Energy Transition #6: How the Upstream Industry Can Reduce GHG Emissions

One of the first steps of the Upstream Energy Transition is to improve efficiencies of current facilities and particularly to reduce Greenhouse Gas (GHG) emissions.  Decarbonisation was discussed previously so this article is particularly about reducing methane and volatile organic compound (VOC) emissions.  The Upstream industry has a corporate responsibility to reduce these emissions and deliver Safety, Environmental Stewardship, and Value Recovery.

The 2015 United Nations Framework Convention on Climate Change Paris Agreement identified pathways to reduce the atmospheric methane burden as part of the commitment to reduce Greenhouse Gas (GHG) emissions.  Methane is the second most important anthropogenic GHG[1] and it has a 100-yr global warming potential (GWP) of 28-36 compared to CO2.  (Sometimes methane emissions are quoted with the 20-yr GWP which is 84-87 compared to CO2.)  Methane only lasts about 10-12 years in the atmosphere, whilst CO2 lasts thousands of years.  Measures to mitigate methane emissions can therefore have a rapid positive effect on climate change due to their short life duration.  Anthropogenic sources of global methane emissions were estimated in 2017 to be 380 Tg CH4 yr−1 and of this total 84 Tg CH4 yr−1 was estimated to be from oil & gas fossil fuels.[2]  Agricultural and fossil fuel sources of methane emissions are roughly similar with agricultural sources (enteric fermentation and manure) about 115 Tg CH4 yr−1.

Methane and VOC emissions are critical as follows:

  • Safety – methane leaks can accumulate to critical levels and constitute fire and blast risks; and VOC leaks pose significant personal health risks to people;
  • Environment – as noted above, GHG’s directly impact climate change;
  • Value – every hydrocarbon molecule emitted and not contained is unable to be monetised.

Methane/VOC emissions can be several types:  (1) “fugitive”, e.g. from unplanned leaks; (2) “engineered”, e.g. where instrument gas is used in pneumatic controller devices; and (3) “maintenance practices”, e.g. blowdown of equipment or pipelines to prepare for some kind of work.  This article does not address combustion emissions.

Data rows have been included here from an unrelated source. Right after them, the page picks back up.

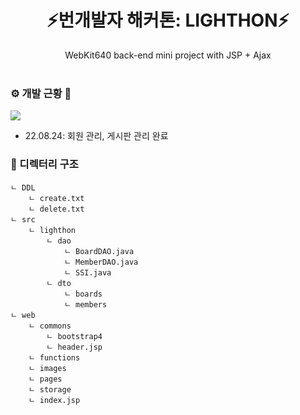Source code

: <div align="center">
    <h1>⚡번개발자 해커톤: LIGHTHON⚡</h1>
    WebKit640 back-end mini project with JSP + Ajax
</div>
<br>

<h3>⚙️ 개발 근황 🔧</h3>
<a href="https://www.notion.so/LIGHTHON-ab929c826bca49d4b30bec9cbc1f249f"><img src="https://img.shields.io/badge/Notion-000000?style=flat-square&logo=Notion&logoColor=white&link=https://www.notion.so/LIGHTHON-ab929c826bca49d4b30bec9cbc1f249f"/></a>

- 22.08.24: 회원 관리, 게시판 관리 완료

<h3>📂 디렉터리 구조</h3>

    ㄴ DDL
        ㄴ create.txt 
        ㄴ delete.txt 
    ㄴ src
        ㄴ lighthon
            ㄴ dao
                ㄴ BoardDAO.java
                ㄴ MemberDAO.java
                ㄴ SSI.java
            ㄴ dto
                ㄴ boards
                ㄴ members
    ㄴ web
        ㄴ commons
            ㄴ bootstrap4
            ㄴ header.jsp
        ㄴ functions
        ㄴ images
        ㄴ pages
        ㄴ storage
        ㄴ index.jsp
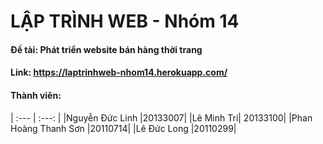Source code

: # LẬP TRÌNH WEB - Nhóm 14
#### Đề tài: Phát triển website bán hàng thời trang 
#### Link:   https://laptrinhweb-nhom14.herokuapp.com/
#### Thành viên:  
| :---         |     :---:      |
|Nguyễn Đức Linh	|20133007|
|Lê Minh Trí|	20133100|
|Phan Hoàng Thanh Sơn	|20110714|
|Lê Đức Long	|20110299|
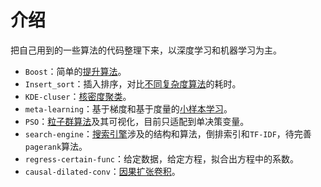 # 介绍

把自己用到的一些算法的代码整理下来，以深度学习和机器学习为主。

- `Boost`：简单的[提升算法](https://muyuuuu.github.io/2020/04/02/adaboost/)。
- `Insert_sort`：插入排序，对比[不同复杂度算法](https://muyuuuu.github.io/2020/03/02/algorithm-time-complexity/)的耗时。
- `KDE-cluser`：[核密度聚类](https://muyuuuu.github.io/2020/03/30/KDE-cluster/)。
- `meta-learning`：基于梯度和基于度量的[小样本学习](https://muyuuuu.github.io/2020/09/20/meta-learning/)。
- `PSO`：[粒子群算法](https://muyuuuu.github.io/2020/12/07/pso-ga-sa/)及其可视化，目前只适配到单决策变量。
- `search-engine`：[搜索引擎](https://muyuuuu.github.io/2019/05/19/search-engine/)涉及的结构和算法，倒排索引和`TF-IDF`，待完善`pagerank`算法。
- `regress-certain-func`：给定数据，给定方程，拟合出方程中的系数。
- `causal-dilated-conv`：[因果扩张卷积](https://muyuuuu.github.io/2021/03/10/causal-dilated-conv/)。
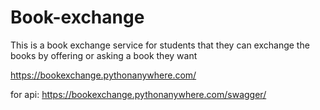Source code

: # Book-exchange
This is a book exchange service for students that they can exchange the books by offering or asking a book they want

https://bookexchange.pythonanywhere.com/

for api: https://bookexchange.pythonanywhere.com/swagger/
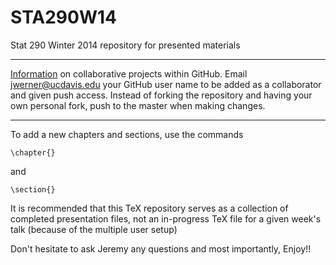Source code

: STA290W14
=========

Stat 290 Winter 2014 repository for presented materials

____

[Information](http://www.pontikis.net/blog/how-to-collaborate-on-github-open-source-projects) on collaborative projects within GitHub. Email  jwerner@ucdavis.edu  your GitHub user name to be added as a collaborator and given push access. Instead of forking the repository and having your own personal fork, push to the master when making changes.

____

To add a new chapters and sections, use the commands

    \chapter{}

and

    \section{}

It is recommended that this TeX repository serves as a collection of completed presentation files, not an in-progress TeX file for a given week's talk (because of the multiple user setup)

Don't hesitate to ask Jeremy any questions and most importantly, Enjoy!! 
 
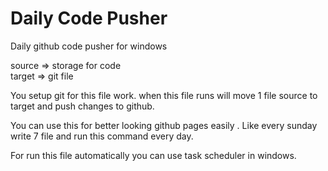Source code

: # Daily Code Pusher
 Daily github code pusher for windows

source  =>  storage for code	
target  =>  git file 

You setup git for this file work.
when this file runs will move 1 file source to target and push changes to github.

You can use this for better looking github pages 	easily . Like every sunday write 7 file and run this command every day. 

For run this file automatically you can use task scheduler in windows.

Every connection, instrument, valve, static equipment (i.e. separators and piping), and rotating equipment (i.e. compressors and pumps) could develop integrity issues and start leaking hydrocarbons, often under pressure and temperature.


Instrument gas has been historically used to operate equipment and pneumatic controls near wellheads and other locations away from main facilities (e.g. along pipelines) where a source of instrument air and electric power may not be available.  Three types of gas driven pneumatic controllers were used[3].  (1) Continuous bleed pneumatic controllers with a continuous flow of gas to the device (i.e. level control, temperature control, pressure control) where the supply pressure was modulated by the process condition after comparison to relevant set points to adjust valve actuators.  Two types were common:  low bleed (≤6 std ft3/hour) and high bleed (>6 std ft3/hour) – imagine these emission rates times many hundreds of thousands of devices (e.g. >2,000,000 oil & gas wells in North America alone).  (2) Intermittent pneumatic controllers vented non-continuously, so less emissions.  (3) Zero bleed pneumatic controllers vented gas downstream to lower pressure piping or lines.  For the past 5 years, there has been a big industry push (in response to regulatory pressure) to switchover to zero bleed pneumatic controllers where possible, otherwise change the type of actuators (e.g. solar powered batteries, electro hydraulic actuators).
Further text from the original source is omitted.